Pieretti (Assocarta): “Termovalorizzatori sono necessari”

Il presidente di Assocarta torna a parlare dell’annosa questione dello smaltimento dei rifiuti derivanti dal ciclo produttivo del settore cartario
“Oggi siamo di fronte ad una situazione veramente drammatica per quanto riguarda la smaltimento dei rifiuti. Abbiamo bisogno dei termovalorizzatori. La carta chiede che vengano applicate le normative europee in tema di rifiuti combustibili”. Così Tiziano Pieretti, presidente di Assocarta, ritorna sulla questione dei termovalorizzatori a margine della presentazione del bilancio 2019 di Confinustria Toscana nord.
“Le aziende lucchesi sono estremamente performanti e un’eccellenza a livello mondiale – afferma Pieretti -. Il 2019 è stato un anno complicato a causa di un aumento inatteso e inspiegabile del costo della materie prime, in particolare la cellulosa. Un trend iniziato negli ultimi mesi del 2018 e proseguito poi nel 2019. La situazione adesso sta migliorando: la riduzione dei prezzi ha infatti dato un po’ di respiro a tutto il settore”.
“Per rimanere competitivi però – insiste Pieretti – servono i termovalorizzatori. A Lucca produciamo oltre 1 milione e 200 mila tonnellate di carta l’anno tra tissue e packaging. Di questa produzione il 90% viene riciclato e il restante va smaltito. Oggi da questo punto di vista ci troviamo di fronte ad una situazione veramente drammatica eppure smaltire questo 10% sarebbe estremamente semplice. Basterebbe applicare le normative europee che affermano che il rifiuto con un determinato potere calorifero deve andare al termovalorizzatore. Ci chiediamo perché impianti di questo tipo non siano stati realizzati in provincia di Lucca, eppure avrebbero benefici per tutti: ci sarebbero delle enormi economie di scala e ci sarebbero anche dei benefici per l’ambiente dato che i termovalorizzatori sono molto meno impattanti rispetto ad altre soluzioni”.
“Siamo molto attenti all’impatto ambientale – aggiunge il presidente di Assocarta -: il nostro è uno dei centri dove si fa maggiore utilizzo di materiale di custodia (materie prime provenienti da aree certificate dove viene garantita la riforestazione), inoltre il nostro ciclo produttivo utilizza molta meno acqua ed energia rispetto alla media delle imprese italiane”.
“Lucca è un fiore all’occhiello per quanto riguarda l’economia mondiale ma per poter restare competitivi abbiamo bisogno di risposte dalla politica – conclude Pieretti -. Invece la sindrome ‘Not in my backyard’ ha inasprito le posizioni dei comitati paesani e determinato un blocco a livello politico”.

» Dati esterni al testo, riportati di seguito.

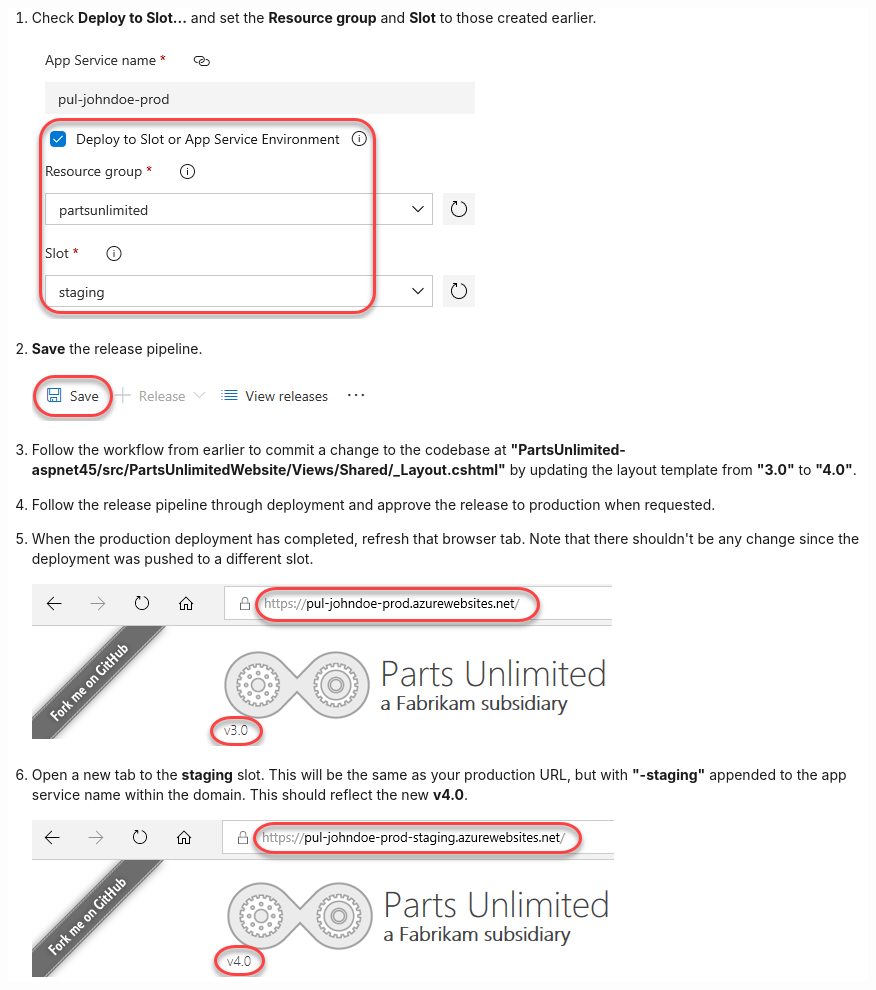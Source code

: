 1. Check **Deploy to Slot...** and set the **Resource group** and **Slot** to those created earlier.

    ![](/Level-01-DevOps-Foundation/Week-04-Application-Deployment-and-Infrastructure/exercise-images/085.png)

1. **Save** the release pipeline.

    ![](/Level-01-DevOps-Foundation/Week-04-Application-Deployment-and-Infrastructure/exercise-images/086.png)

1. Follow the workflow from earlier to commit a change to the codebase at **"PartsUnlimited-aspnet45/src/PartsUnlimitedWebsite/Views/Shared/_Layout.cshtml"** by updating the layout template from **"3.0"** to **"4.0"**.

1. Follow the release pipeline through deployment and approve the release to production when requested.

1. When the production deployment has completed, refresh that browser tab. Note that there shouldn't be any change since the deployment was pushed to a different slot.

    ![](/Level-01-DevOps-Foundation/Week-04-Application-Deployment-and-Infrastructure/exercise-images/087.png)

1. Open a new tab to the **staging** slot. This will be the same as your production URL, but with **"-staging"** appended to the app service name within the domain. This should reflect the new **v4.0**.

    ![](/Level-01-DevOps-Foundation/Week-04-Application-Deployment-and-Infrastructure/exercise-images/088.png)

“Abbiamo bisogno di termovalorizzatori sul nostro territorio – gli fa eco il presidente di Confindustria Toscana nord, Giulio Grossi -. Non capiamo perché la Regione non voglia investire sulle infrastrutture come i termovalorizzatori che aiuterebbero non solo il settore cartario ma tutto il comparto delle imprese lucchesi. Interventi di questo tipo invece rimangono un tabù, in omaggio a pregiudizi pseudo-ambientalisti che non ci si preoccupa di ricondurre a valutazioni corrette e razionali ma che è molto più facile assecondare e avallare. In teoria la sostenibilità dovrebbe mettere tutti d’accordo, visto che le imprese hanno sempre dimostrato sensibilità al tema che rappresenta anche una leva competitiva importante. Però è evidente che anche su questo piano siamo fuori strada quando, per esempio, il problema della dispersione della plastica nell’ambiente è visto nella fabbricazione della plastica stessa e non nei comportamenti incoscienti di chi la abbandona senza farsi scrupoli. Risultato, una tassa che penalizza le aziende senza risolvere niente. Ugualmente, i problemi ambientali legati alla gestione degli scarti di lavorazione non si risolvono rimandando norme end of waste assolutamente necessarie; e tantomeno si gestiscono al meglio i rifiuti in quasi totale assenza, in Toscana, di impianti di termovalorizzazione. Se questi ultimi ci fossero, allevierebbero un po’ anche gli oneri altissimi rappresentati da quella autentica palla al piede dell’industria italiana che sono i costi energetici, che riusciamo solo parzialmente a contenere attraverso le attività consortili”.